Joe finally came running up to the exchange after a long hard leg and Van 1 was finished! Joe handed off to Al, who began his ascent of Rabbit Ears. Al was a rockstar, climbing up this pass while the rest of us were ready to die. Well, at least I was :-) At this point, the faster teams had begun catching up, so I had no clue who was ahead and who was behind us and we all just wanted to finish. The Sunflower Striders had yo-yoed with our Van 1, but they came through Exchange 30 with a 15 minute lead on us, and our Van was never able to catch them. In fact they increased that lead by another 15 minutes in the last 6 legs! They were kickin' butt as we were running out of steam. I have to laugh that, at one point early on, someone (I can't remember who) said "Well, maybe since they are older, they won't have as much endurance as us."

Exchange 31 was where the fun times really began. The Tour de Steamboat was going on at the same time. Paul (the race director) mentioned this in his last set of announcements but said that should only affect the faster teams. We weren't fast (we finished in the middle of the pack), but we got an early start so Jessica and Pete had to contend with bikers going up Rabbit Ears as they were doing their legs, all on the same side of the road. At least we were early - the runner from 8 Hos and Their Joes said that he had to run up Rabbit Ears, with the bikers whizzing down Rabbit Ears.
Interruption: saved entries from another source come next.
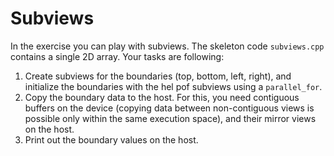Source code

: # Subviews

In the exercise you can play with subviews. The skeleton code `subviews.cpp` contains
a single 2D array. Your tasks are following:

1. Create subviews for the boundaries (top,  bottom, left, right), and initialize
the boundaries with the hel pof subviews using a `parallel_for`.
2. Copy the boundary data to the host. For this, you need contiguous buffers on the device (copying data between non-contiguous views is possible only within the same execution space), and their mirror views on the host.
3. Print out the boundary values on the host.
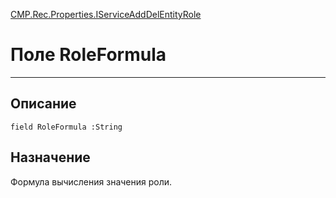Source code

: ﻿---
Link: CMP.Rec.Properties.IServiceAddDelEntityRole.@RoleFormula
---

<!---  Навигация
[Имя проекта](#) :
-->
[CMP.Rec.Properties.IServiceAddDelEntityRole](Default)

# Поле RoleFormula
---

## Описание

    field RoleFormula :String

<!--
## Аргументы{#Args}

### Аргумент1

Описание аргумента 1
-->

## Назначение

Формула вычисления значения роли.

<!--
## Пример

    RoleFormula...
-->

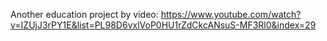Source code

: Another education project by video: https://www.youtube.com/watch?v=IZUjJ3rPY1E&list=PL98D6vxlVoP0HU1rZdCkcANsuS-MF3Rl0&index=29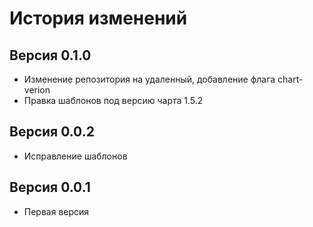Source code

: # История изменений

## Версия 0.1.0

- Изменение репозитория на удаленный, добавление флага chart-verion
- Правка шаблонов под версию чарта 1.5.2

## Версия 0.0.2

- Исправление шаблонов

## Версия 0.0.1

- Первая версия
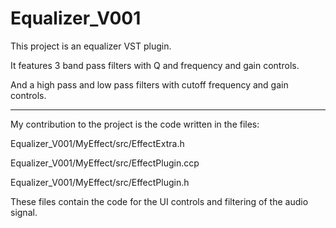 # Equalizer_V001
 
This project is an equalizer VST plugin.

It features 3 band pass filters with Q and frequency and gain controls.

And a high pass and low pass filters with cutoff frequency and gain controls.

----------------------------------------------------------------------------------
My contribution to the project is the code written in the files:

Equalizer_V001/MyEffect/src/EffectExtra.h

Equalizer_V001/MyEffect/src/EffectPlugin.ccp

Equalizer_V001/MyEffect/src/EffectPlugin.h

These files contain the code for the UI controls and filtering of the audio signal.
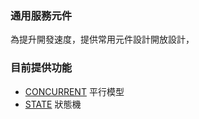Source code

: ### 通用服務元件

為提升開發速度，提供常用元件設計開放設計，

### 目前提供功能

- [CONCURRENT](CONCURRENT.md) 平行模型
- [STATE](STATE.md) 狀態機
Melissa was off in the bushes at every exchange, emptying what little was in her stomach. I was visiting the portapotty at every exchange (sometimes multiple times). We were in good shape. Yeah. Pete finished up his leg with this little blonde chick blowing by him on the downhill (she said to her teammate after she finished that she was using Pete as her "rabbit"). He handed off to Melissa. We checked in with her halfway on her 5 mile, -7% grade leg. She was doing okay so she finished barrelling down the pass (in 40 minutes! Melissa's 10k time is 58 minutes in the real world!) with a last minute race against Team Hasselhoff.
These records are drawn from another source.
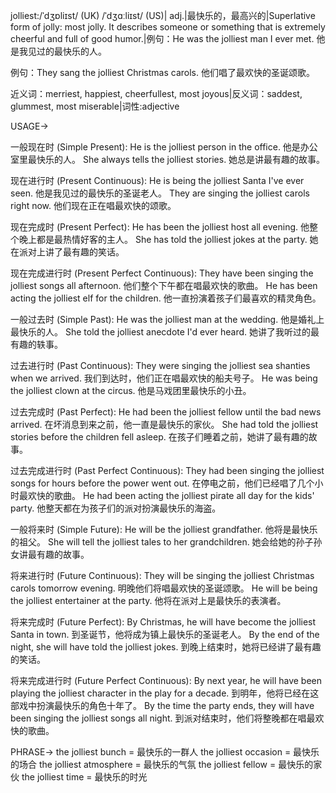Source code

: jolliest:/ˈdʒɒliɪst/ (UK) /ˈdʒɑːliɪst/ (US)| adj.|最快乐的，最高兴的|Superlative form of jolly: most jolly.  It describes someone or something that is extremely cheerful and full of good humor.|例句：He was the jolliest man I ever met. 他是我见过的最快乐的人。

例句：They sang the jolliest Christmas carols. 他们唱了最欢快的圣诞颂歌。

近义词：merriest, happiest, cheerfullest, most joyous|反义词：saddest, glummest, most miserable|词性:adjective


USAGE->

一般现在时 (Simple Present):
He is the jolliest person in the office. 他是办公室里最快乐的人。
She always tells the jolliest stories. 她总是讲最有趣的故事。


现在进行时 (Present Continuous):
He is being the jolliest Santa I've ever seen. 他是我见过的最快乐的圣诞老人。
They are singing the jolliest carols right now.  他们现在正在唱最欢快的颂歌。


现在完成时 (Present Perfect):
He has been the jolliest host all evening. 他整个晚上都是最热情好客的主人。
She has told the jolliest jokes at the party. 她在派对上讲了最有趣的笑话。


现在完成进行时 (Present Perfect Continuous):
They have been singing the jolliest songs all afternoon. 他们整个下午都在唱最欢快的歌曲。
He has been acting the jolliest elf for the children. 他一直扮演着孩子们最喜欢的精灵角色。


一般过去时 (Simple Past):
He was the jolliest man at the wedding. 他是婚礼上最快乐的人。
She told the jolliest anecdote I'd ever heard. 她讲了我听过的最有趣的轶事。


过去进行时 (Past Continuous):
They were singing the jolliest sea shanties when we arrived. 我们到达时，他们正在唱最欢快的船夫号子。
He was being the jolliest clown at the circus. 他是马戏团里最快乐的小丑。


过去完成时 (Past Perfect):
He had been the jolliest fellow until the bad news arrived.  在坏消息到来之前，他一直是最快乐的家伙。
She had told the jolliest stories before the children fell asleep. 在孩子们睡着之前，她讲了最有趣的故事。


过去完成进行时 (Past Perfect Continuous):
They had been singing the jolliest songs for hours before the power went out. 在停电之前，他们已经唱了几个小时最欢快的歌曲。
He had been acting the jolliest pirate all day for the kids' party. 他整天都在为孩子们的派对扮演最快乐的海盗。


一般将来时 (Simple Future):
He will be the jolliest grandfather. 他将是最快乐的祖父。
She will tell the jolliest tales to her grandchildren. 她会给她的孙子孙女讲最有趣的故事。


将来进行时 (Future Continuous):
They will be singing the jolliest Christmas carols tomorrow evening. 明晚他们将唱最欢快的圣诞颂歌。
He will be being the jolliest entertainer at the party. 他将在派对上是最快乐的表演者。


将来完成时 (Future Perfect):
By Christmas, he will have become the jolliest Santa in town. 到圣诞节，他将成为镇上最快乐的圣诞老人。
By the end of the night, she will have told the jolliest jokes.  到晚上结束时，她将已经讲了最有趣的笑话。


将来完成进行时 (Future Perfect Continuous):
By next year, he will have been playing the jolliest character in the play for a decade. 到明年，他将已经在这部戏中扮演最快乐的角色十年了。
By the time the party ends, they will have been singing the jolliest songs all night.  到派对结束时，他们将整晚都在唱最欢快的歌曲。



PHRASE->
the jolliest bunch = 最快乐的一群人
the jolliest occasion = 最快乐的场合
the jolliest atmosphere = 最快乐的气氛
the jolliest fellow = 最快乐的家伙
the jolliest time = 最快乐的时光

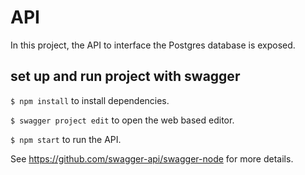 # API
In this project, the API to interface the Postgres database is exposed.

## set up and run project with swagger
  
`$ npm install` to install dependencies.   

`$ swagger project edit` to open the web based editor.   

`$ npm start` to run the API.

See https://github.com/swagger-api/swagger-node for more details.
She handed off to me and this was really the longest four miles ever. It was raining and every time a truck passed me by I was getting soaked. It was a flat four miles though and I chugged along. Once I started running, my stomach finally decided that it wasn't upset, but that it was starving. Towards the end the Sole Sisters started gaining on me. With a quarter mile left, she was right on my tail and I gave it all I could to at least keep up with her the last bit, but I didn't have it in me. Plus, bad running music was on the ipod (note to self: remove all Gillian Welch from ipod when running). I finished pretty close behind her and passed off to Anna, who went on to finish us up. Even though, my last four miles felt like they took an eternity, my overall pace was about 10:30 again, which I am more than happy with.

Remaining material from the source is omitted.